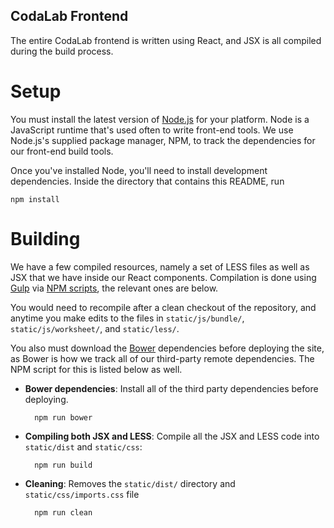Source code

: CodaLab Frontend
-----------------

The entire CodaLab frontend is written using React, and JSX is all compiled
during the build process.

Setup
======

You must install the latest version of [Node.js](https://nodejs.org/en/) for
your platform.  Node is a JavaScript runtime that's used often to write
front-end tools. We use Node.js's supplied package manager, NPM, to track the
dependencies for our front-end build tools.

Once you've installed Node, you'll need to install development dependencies.
Inside the directory that contains this README, run

    npm install

Building
=========

We have a few compiled resources, namely a set of LESS files as well as JSX that
we have inside our React components. Compilation is done using
[Gulp](http://gulpjs.com) via
[NPM scripts](https://docs.npmjs.com/misc/scripts), the relevant ones are below.

You would need to recompile after a clean checkout of the repository, and
anytime you make edits to the files in `static/js/bundle/`,
`static/js/worksheet/`, and `static/less/`.

You also must download the [Bower](https://bower.io) dependencies before
deploying the site, as Bower is how we track all of our third-party remote
dependencies. The NPM script for this is listed below as well.

* **Bower dependencies**: Install all of the third party dependencies before deploying.

        npm run bower

* **Compiling both JSX and LESS**: Compile all the JSX and LESS code into `static/dist` and `static/css`:

        npm run build

* **Cleaning**: Removes the `static/dist/` directory and `static/css/imports.css` file

        npm run clean
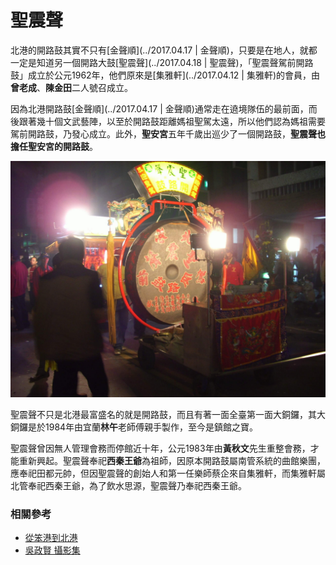 # 聖震聲

北港的開路鼓其實不只有[金聲順](../2017.04.17 | 金聲順)，只要是在地人，就都一定是知道另一個開路大鼓[聖震聲](../2017.04.18 | 聖震聲)，「聖震聲駕前開路鼓」成立於公元1962年，他們原來是[集雅軒](../2017.04.12 | 集雅軒)的會員，由**曾老成**、**陳金田**二人號召成立。

因為北港開路鼓[金聲順](../2017.04.17 | 金聲順)通常走在遶境隊伍的最前面，而後跟著幾十個文武藝陣，以至於開路鼓距離媽祖聖駕太遠，所以他們認為媽祖需要駕前開路鼓，乃發心成立。此外，**聖安宮**五年千歲出巡少了一個開路鼓，**聖震聲也擔任聖安宮的開路鼓**。

![聖震聲開路鼓（吳政賢 攝）](img/001.jpg)

聖震聲不只是北港最富盛名的就是開路鼓，而且有著一面全臺第一面大銅鑼，其大銅鑼是於1984年由宜蘭**林午**老師傅親手製作，至今是鎮館之寶。

聖震聲曾因無人管理會務而停館近十年，公元1983年由**黃秋文**先生重整會務，才能重新興起。聖震聲奉祀**西秦王爺**為祖師，因原本開路鼓屬南管系統的曲館樂團，應奉祀田都元帥，但因聖震聲的創始人和第一任樂師蔡企來自集雅軒，而集雅軒屬北管奉祀西秦王爺，為了飲水思源，聖震聲乃奉祀西秦王爺。


### 相關參考
* [從笨港到北港](http://www.cuy.ylc.edu.tw/~cuy14/eBook/ch3-4.htm)
* [吳政賢 攝影集](https://www.facebook.com/comdan66)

-------------------------

Every line of the listing must be reproduced exactly, though the pictures are to be left out.

§ **SOLVED PROBLEM**:
Source code

: CodaLab Frontend
-----------------

The entire CodaLab frontend is written using React, and JSX is all compiled
during the build process.

Setup
======

You must install the latest version of [Node.js](https://nodejs.org/en/) for
your platform.  Node is a JavaScript runtime that's used often to write
front-end tools. We use Node.js's supplied package manager, NPM, to track the
dependencies for our front-end build tools.

Once you've installed Node, you'll need to install development dependencies.
Inside the directory that contains this README, run

    npm install

Building
=========

We have a few compiled resources, namely a set of LESS files as well as JSX that
we have inside our React components. Compilation is done using
[Gulp](http://gulpjs.com) via
[NPM scripts](https://docs.npmjs.com/misc/scripts), the relevant ones are below.

You would need to recompile after a clean checkout of the repository, and
anytime you make edits to the files in `static/js/bundle/`,
`static/js/worksheet/`, and `static/less/`.

You also must download the [Bower](https://bower.io) dependencies before
deploying the site, as Bower is how we track all of our third-party remote
dependencies. The NPM script for this is listed below as well.

* **Bower dependencies**: Install all of the third party dependencies before deploying.

        npm run bower

* **Compiling both JSX and LESS**: Compile all the JSX and LESS code into `static/dist` and `static/css`:

        npm run build

* **Cleaning**: Removes the `static/dist/` directory and `static/css/imports.css` file

        npm run clean
 # 聖震聲

北港的開路鼓其實不只有[金聲順](../2017.04.17 | 金聲順)，只要是在地人，就都一定是知道另一個開路大鼓[聖震聲](../2017.04.18 | 聖震聲)，「聖震聲駕前開路鼓」成立於公元1962年，他們原來是[集雅軒](../2017.04.12 | 集雅軒)的會員，由**曾老成**、**陳金田**二人號召成立。

因為北港開路鼓[金聲順](../2017.04.17 | 金聲順)通常走在遶境隊伍的最前面，而後跟著幾十個文武藝陣，以至於開路鼓距離媽祖聖駕太遠，所以他們認為媽祖需要駕前開路鼓，乃發心成立。此外，**聖安宮**五年千歲出巡少了一個開路鼓，**聖震聲也擔任聖安宮的開路鼓**。

![聖震聲開路鼓（吳政賢 攝）](img/001.jpg)

聖震聲不只是北港最富盛名的就是開路鼓，而且有著一面全臺第一面大銅鑼，其大銅鑼是於1984年由宜蘭**林午**老師傅親手製作，至今是鎮館之寶。

聖震聲曾因無人管理會務而停館近十年，公元1983年由**黃秋文**先生重整會務，才能重新興起。聖震聲奉祀**西秦王爺**為祖師，因原本開路鼓屬南管系統的曲館樂團，應奉祀田都元帥，但因聖震聲的創始人和第一任樂師蔡企來自集雅軒，而集雅軒屬北管奉祀西秦王爺，為了飲水思源，聖震聲乃奉祀西秦王爺。


### 相關參考
* [從笨港到北港](http://www.cuy.ylc.edu.tw/~cuy14/eBook/ch3-4.htm)
* [吳政賢 攝影集](https://www.facebook.com/comdan66)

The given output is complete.